Mon père fut ain­si l’une des causes de mon mal. Tant que j’ha­bi­tai avec lui, je vécus d’une vie soli­taire dans la mai­son et le jar­din. Il n’y avait point de tableaux aux murs, nulle aimable image qui eût pu me révé­ler la Beau­té ; et la porte de la biblio­thèque me res­tait défen­due. On ne par­lait jamais des organes de la vie qu’a­vec réti­cences ; il sem­bla qu’il fût hon­teux d’être un homme ; et peut-être l’a­mour, pour mon père, demeu­ra la fai­blesse humi­liante qu’il allait sou­la­ger dans la mai­son aux volets clos. Je ne connus donc l’har­mo­nie de la vie et la beau­té de mon corps qu’à tra­vers la dou­leur de les sen­tir mal­fai­sants, frap­pés de la répro­ba­tion divine et humaine. Mais alors déjà il était trop tard pour les aimer sans la pen­sée du péché. Et je fus l’en­fant qui, pour avoir tou­ché à sa chair, se croit voué à la damnation. 

Cela ne s’en alla jamais tout à fait. Il res­ta au fond de moi la rou­geur de la nudi­té de l’être et du nom par lequel on la nom­mait chez l’homme et chez la femme. En soi, cepen­dant, je n’y voyais rien de répu­gnant : ce n’é­tait qu’à la réflexion, en me rap­pe­lant les réti­cences dégoû­tées avec les­quelles on m’a­ver­tit d’i­gno­rer cer­taines par­ties de ma vie qu’elles m’ap­pa­rais­saient mon infir­mi­té vive. 

Elles étaient plu­tôt belles pour mes yeux et cepen­dant il était défen­du à mes yeux de les regar­der. La nature ne me les avait don­nées que pour ne point les connaître ; elles étaient comme une erreur et une défaillance de la créa­tion ; elles s’é­ter­ni­saient le remords vivant de Dieu, et quand je sus plus tard que tout le secret de la vie y rési­dait comme un alam­bic mer­veilleux des races, je me révol­tai. Mais la rou­geur ne fut pas dissipée. 
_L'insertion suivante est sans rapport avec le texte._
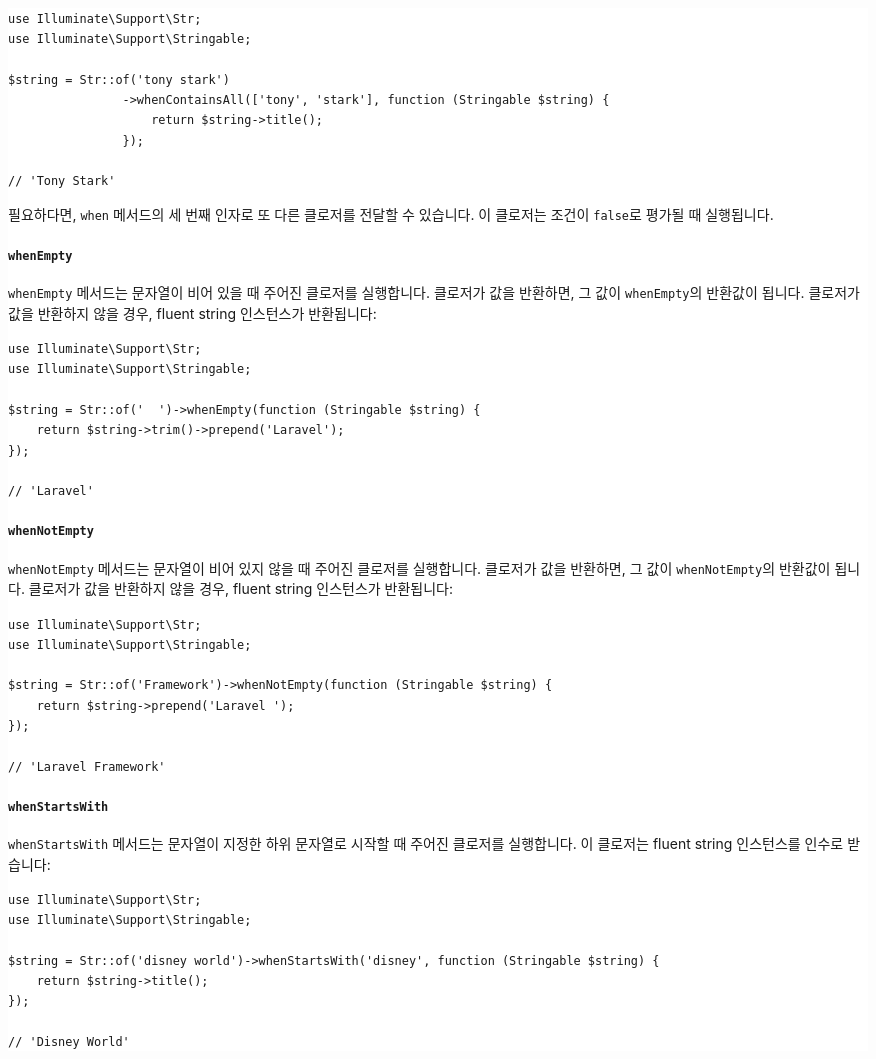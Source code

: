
 ```
use Illuminate\Support\Str;
use Illuminate\Support\Stringable;

$string = Str::of('tony stark')
                ->whenContainsAll(['tony', 'stark'], function (Stringable $string) {
                    return $string->title();
                });

// 'Tony Stark'
```

필요하다면, `when` 메서드의 세 번째 인자로 또 다른 클로저를 전달할 수 있습니다. 이 클로저는 조건이 `false`로 평가될 때 실행됩니다.

<a name="method-fluent-str-when-empty"></a>
#### `whenEmpty`

`whenEmpty` 메서드는 문자열이 비어 있을 때 주어진 클로저를 실행합니다. 클로저가 값을 반환하면, 그 값이 `whenEmpty`의 반환값이 됩니다. 클로저가 값을 반환하지 않을 경우, fluent string 인스턴스가 반환됩니다:

```
use Illuminate\Support\Str;
use Illuminate\Support\Stringable;

$string = Str::of('  ')->whenEmpty(function (Stringable $string) {
    return $string->trim()->prepend('Laravel');
});

// 'Laravel'
```

<a name="method-fluent-str-when-not-empty"></a>
#### `whenNotEmpty`

`whenNotEmpty` 메서드는 문자열이 비어 있지 않을 때 주어진 클로저를 실행합니다. 클로저가 값을 반환하면, 그 값이 `whenNotEmpty`의 반환값이 됩니다. 클로저가 값을 반환하지 않을 경우, fluent string 인스턴스가 반환됩니다:

```
use Illuminate\Support\Str;
use Illuminate\Support\Stringable;

$string = Str::of('Framework')->whenNotEmpty(function (Stringable $string) {
    return $string->prepend('Laravel ');
});

// 'Laravel Framework'
```

<a name="method-fluent-str-when-starts-with"></a>
#### `whenStartsWith`

`whenStartsWith` 메서드는 문자열이 지정한 하위 문자열로 시작할 때 주어진 클로저를 실행합니다. 이 클로저는 fluent string 인스턴스를 인수로 받습니다:

```
use Illuminate\Support\Str;
use Illuminate\Support\Stringable;

$string = Str::of('disney world')->whenStartsWith('disney', function (Stringable $string) {
    return $string->title();
});

// 'Disney World'
```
« Qu’il y ait au centre de toi, plus bas que le visage, mais plus près des bat­te­ments de ton cœur, un foyer d’ar­dentes effu­sions, le méca­nisme même de ta vie et de toutes les autres vies sem­blables à la tienne, fais que jamais ce mys­tère n’ap­proche de ta pen­sée. Il est d’au­tant plus abo­mi­nable qu’il résume, dans la beau­té de ses formes exté­rieures, dans sa grâce flexueuse de fleur, la struc­ture totale de ton corps. Tu n’y peux por­ter la main ni le regard sans l’or­gueil de t’y éprou­ver viril, en pos­ses­sion de la force qui per­pé­tue la sub­stance. Tu le sen­ti­ras vivre comme une part de ta vie aux impul­sions irré­sis­tibles, comme un être de muscles et de sang coexis­tant à ton être spi­ri­tuel. Et cepen­dant c’est la chose infé­rieure et innom­mable par laquelle, si tu t’y com­plais, tu te recon­naî­tras animal. » 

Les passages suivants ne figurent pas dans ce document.